What is needed: Return every line of the data exactly as it appears.

Input:
---

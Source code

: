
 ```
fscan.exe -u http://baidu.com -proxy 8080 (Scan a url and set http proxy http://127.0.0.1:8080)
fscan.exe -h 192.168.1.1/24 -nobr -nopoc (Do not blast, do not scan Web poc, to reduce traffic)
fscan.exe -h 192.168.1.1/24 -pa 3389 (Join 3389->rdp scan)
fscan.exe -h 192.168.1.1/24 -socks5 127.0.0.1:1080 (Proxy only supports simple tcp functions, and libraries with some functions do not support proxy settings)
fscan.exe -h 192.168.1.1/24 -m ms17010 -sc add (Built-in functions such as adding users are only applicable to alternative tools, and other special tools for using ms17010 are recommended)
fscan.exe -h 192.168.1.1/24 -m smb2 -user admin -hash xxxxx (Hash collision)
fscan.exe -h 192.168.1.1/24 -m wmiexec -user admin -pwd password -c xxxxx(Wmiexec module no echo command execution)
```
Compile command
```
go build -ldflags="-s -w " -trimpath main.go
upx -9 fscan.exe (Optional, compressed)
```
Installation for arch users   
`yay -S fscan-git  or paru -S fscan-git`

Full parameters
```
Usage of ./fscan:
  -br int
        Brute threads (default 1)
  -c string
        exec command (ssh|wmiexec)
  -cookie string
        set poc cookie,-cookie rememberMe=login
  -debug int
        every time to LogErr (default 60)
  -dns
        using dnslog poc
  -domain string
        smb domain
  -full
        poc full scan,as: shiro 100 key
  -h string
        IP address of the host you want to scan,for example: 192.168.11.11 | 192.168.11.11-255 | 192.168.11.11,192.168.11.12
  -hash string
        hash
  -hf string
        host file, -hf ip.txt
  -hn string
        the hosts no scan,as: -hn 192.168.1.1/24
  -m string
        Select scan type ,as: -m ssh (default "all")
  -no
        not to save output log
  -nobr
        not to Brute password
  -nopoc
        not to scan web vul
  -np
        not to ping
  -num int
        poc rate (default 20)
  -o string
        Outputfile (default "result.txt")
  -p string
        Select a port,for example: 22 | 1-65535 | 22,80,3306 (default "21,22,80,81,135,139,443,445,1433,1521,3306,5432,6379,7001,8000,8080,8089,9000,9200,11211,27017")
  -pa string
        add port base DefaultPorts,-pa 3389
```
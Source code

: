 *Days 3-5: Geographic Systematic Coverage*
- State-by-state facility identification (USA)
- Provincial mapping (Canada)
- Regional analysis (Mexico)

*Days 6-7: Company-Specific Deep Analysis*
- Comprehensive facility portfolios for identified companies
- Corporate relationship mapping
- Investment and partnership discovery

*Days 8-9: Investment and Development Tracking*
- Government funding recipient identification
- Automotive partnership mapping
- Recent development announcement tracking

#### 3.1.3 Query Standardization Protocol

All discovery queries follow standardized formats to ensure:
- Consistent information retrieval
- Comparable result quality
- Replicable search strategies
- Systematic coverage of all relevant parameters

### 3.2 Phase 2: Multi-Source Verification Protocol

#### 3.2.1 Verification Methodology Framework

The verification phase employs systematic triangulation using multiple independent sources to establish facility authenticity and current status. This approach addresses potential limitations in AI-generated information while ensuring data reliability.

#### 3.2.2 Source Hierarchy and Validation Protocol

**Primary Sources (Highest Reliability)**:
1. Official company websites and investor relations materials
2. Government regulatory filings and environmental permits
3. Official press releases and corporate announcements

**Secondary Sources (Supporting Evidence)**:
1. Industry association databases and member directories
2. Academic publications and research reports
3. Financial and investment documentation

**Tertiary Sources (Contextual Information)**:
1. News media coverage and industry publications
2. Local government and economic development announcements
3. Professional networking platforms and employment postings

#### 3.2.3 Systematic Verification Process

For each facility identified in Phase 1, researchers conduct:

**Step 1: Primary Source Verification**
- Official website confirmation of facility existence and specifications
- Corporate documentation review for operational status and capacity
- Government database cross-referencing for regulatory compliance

---

Task response:
Source code

:
 ```
fscan.exe -u http://baidu.com -proxy 8080 (Scan a url and set http proxy http://127.0.0.1:8080)
fscan.exe -h 192.168.1.1/24 -nobr -nopoc (Do not blast, do not scan Web poc, to reduce traffic)
fscan.exe -h 192.168.1.1/24 -pa 3389 (Join 3389->rdp scan)
fscan.exe -h 192.168.1.1/24 -socks5 127.0.0.1:1080 (Proxy only supports simple tcp functions, and libraries with some functions do not support proxy settings)
fscan.exe -h 192.168.1.1/24 -m ms17010 -sc add (Built-in functions such as adding users are only applicable to alternative tools, and other special tools for using ms17010 are recommended)
fscan.exe -h 192.168.1.1/24 -m smb2 -user admin -hash xxxxx (Hash collision)
fscan.exe -h 192.168.1.1/24 -m wmiexec -user admin -pwd password -c xxxxx(Wmiexec module no echo command execution)
```
Compile command
```
go build -ldflags="-s -w " -trimpath main.go
upx -9 fscan.exe (Optional, compressed)
```
Installation for arch users   
`yay -S fscan-git  or paru -S fscan-git`

Full parameters
```
Usage of ./fscan:
  -br int
        Brute threads (default 1)
  -c string
        exec command (ssh|wmiexec)
  -cookie string
        set poc cookie,-cookie rememberMe=login
  -debug int
        every time to LogErr (default 60)
  -dns
        using dnslog poc
  -domain string
        smb domain
  -full
        poc full scan,as: shiro 100 key
  -h string
        IP address of the host you want to scan,for example: 192.168.11.11 | 192.168.11.11-255 | 192.168.11.11,192.168.11.12
  -hash string
        hash
  -hf string
        host file, -hf ip.txt
  -hn string
        the hosts no scan,as: -hn 192.168.1.1/24
  -m string
        Select scan type ,as: -m ssh (default "all")
  -no
        not to save output log
  -nobr
        not to Brute password
  -nopoc
        not to scan web vul
  -np
        not to ping
  -num int
        poc rate (default 20)
  -o string
        Outputfile (default "result.txt")
  -p string
        Select a port,for example: 22 | 1-65535 | 22,80,3306 (default "21,22,80,81,135,139,443,445,1433,1521,3306,5432,6379,7001,8000,8080,8089,9000,9200,11211,27017")
  -pa string
        add port base DefaultPorts,-pa 3389
```
Source code

: *Days 3-5: Geographic Systematic Coverage*
- State-by-state facility identification (USA)
- Provincial mapping (Canada)
- Regional analysis (Mexico)

*Days 6-7: Company-Specific Deep Analysis*
- Comprehensive facility portfolios for identified companies
- Corporate relationship mapping
- Investment and partnership discovery

*Days 8-9: Investment and Development Tracking*
- Government funding recipient identification
- Automotive partnership mapping
- Recent development announcement tracking

#### 3.1.3 Query Standardization Protocol

All discovery queries follow standardized formats to ensure:
- Consistent information retrieval
- Comparable result quality
- Replicable search strategies
- Systematic coverage of all relevant parameters

### 3.2 Phase 2: Multi-Source Verification Protocol

#### 3.2.1 Verification Methodology Framework

The verification phase employs systematic triangulation using multiple independent sources to establish facility authenticity and current status. This approach addresses potential limitations in AI-generated information while ensuring data reliability.

#### 3.2.2 Source Hierarchy and Validation Protocol

**Primary Sources (Highest Reliability)**:
1. Official company websites and investor relations materials
2. Government regulatory filings and environmental permits
3. Official press releases and corporate announcements

**Secondary Sources (Supporting Evidence)**:
1. Industry association databases and member directories
2. Academic publications and research reports
3. Financial and investment documentation

**Tertiary Sources (Contextual Information)**:
1. News media coverage and industry publications
2. Local government and economic development announcements
3. Professional networking platforms and employment postings

#### 3.2.3 Systematic Verification Process

For each facility identified in Phase 1, researchers conduct:

**Step 1: Primary Source Verification**
- Official website confirmation of facility existence and specifications
- Corporate documentation review for operational status and capacity
- Government database cross-referencing for regulatory compliance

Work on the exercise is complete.